Using the records below, repeat exactly the lines from the one holding "5. ✅ Create" through the one holding "### 1. Configure Claude Desktop", both ends included, and no others.

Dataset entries
=== Section Start ===

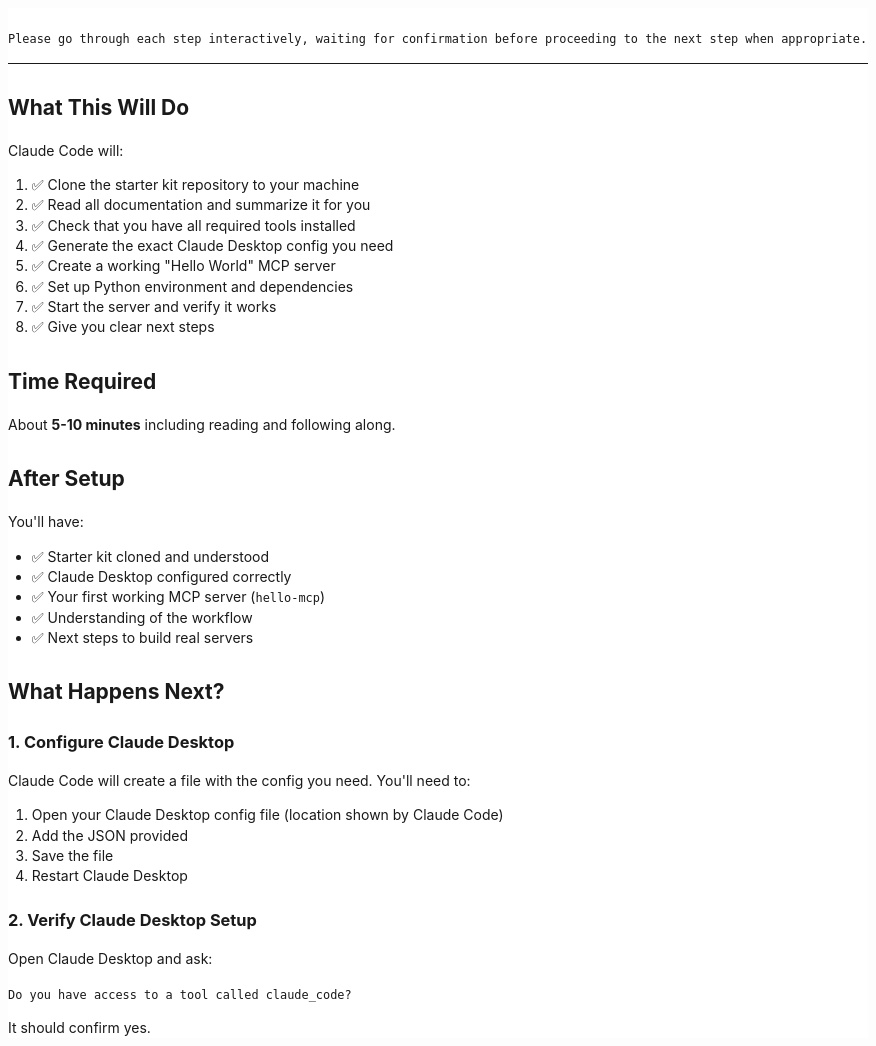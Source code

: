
 ```

Please go through each step interactively, waiting for confirmation before proceeding to the next step when appropriate.
```

---

## What This Will Do

Claude Code will:

1. ✅ Clone the starter kit repository to your machine
2. ✅ Read all documentation and summarize it for you
3. ✅ Check that you have all required tools installed
4. ✅ Generate the exact Claude Desktop config you need
5. ✅ Create a working "Hello World" MCP server
6. ✅ Set up Python environment and dependencies
7. ✅ Start the server and verify it works
8. ✅ Give you clear next steps

## Time Required

About **5-10 minutes** including reading and following along.

## After Setup

You'll have:
- ✅ Starter kit cloned and understood
- ✅ Claude Desktop configured correctly
- ✅ Your first working MCP server (`hello-mcp`)
- ✅ Understanding of the workflow
- ✅ Next steps to build real servers

## What Happens Next?

### 1. Configure Claude Desktop

Claude Code will create a file with the config you need. You'll need to:
1. Open your Claude Desktop config file (location shown by Claude Code)
2. Add the JSON provided
3. Save the file
4. Restart Claude Desktop

### 2. Verify Claude Desktop Setup

Open Claude Desktop and ask:
```
Do you have access to a tool called claude_code?
```

It should confirm yes.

=== Section End ===

(Exercise solution)
5. ✅ Create a working "Hello World" MCP server
6. ✅ Set up Python environment and dependencies
7. ✅ Start the server and verify it works
8. ✅ Give you clear next steps

## Time Required

About **5-10 minutes** including reading and following along.

## After Setup

You'll have:
- ✅ Starter kit cloned and understood
- ✅ Claude Desktop configured correctly
- ✅ Your first working MCP server (`hello-mcp`)
- ✅ Understanding of the workflow
- ✅ Next steps to build real servers

## What Happens Next?

### 1. Configure Claude Desktop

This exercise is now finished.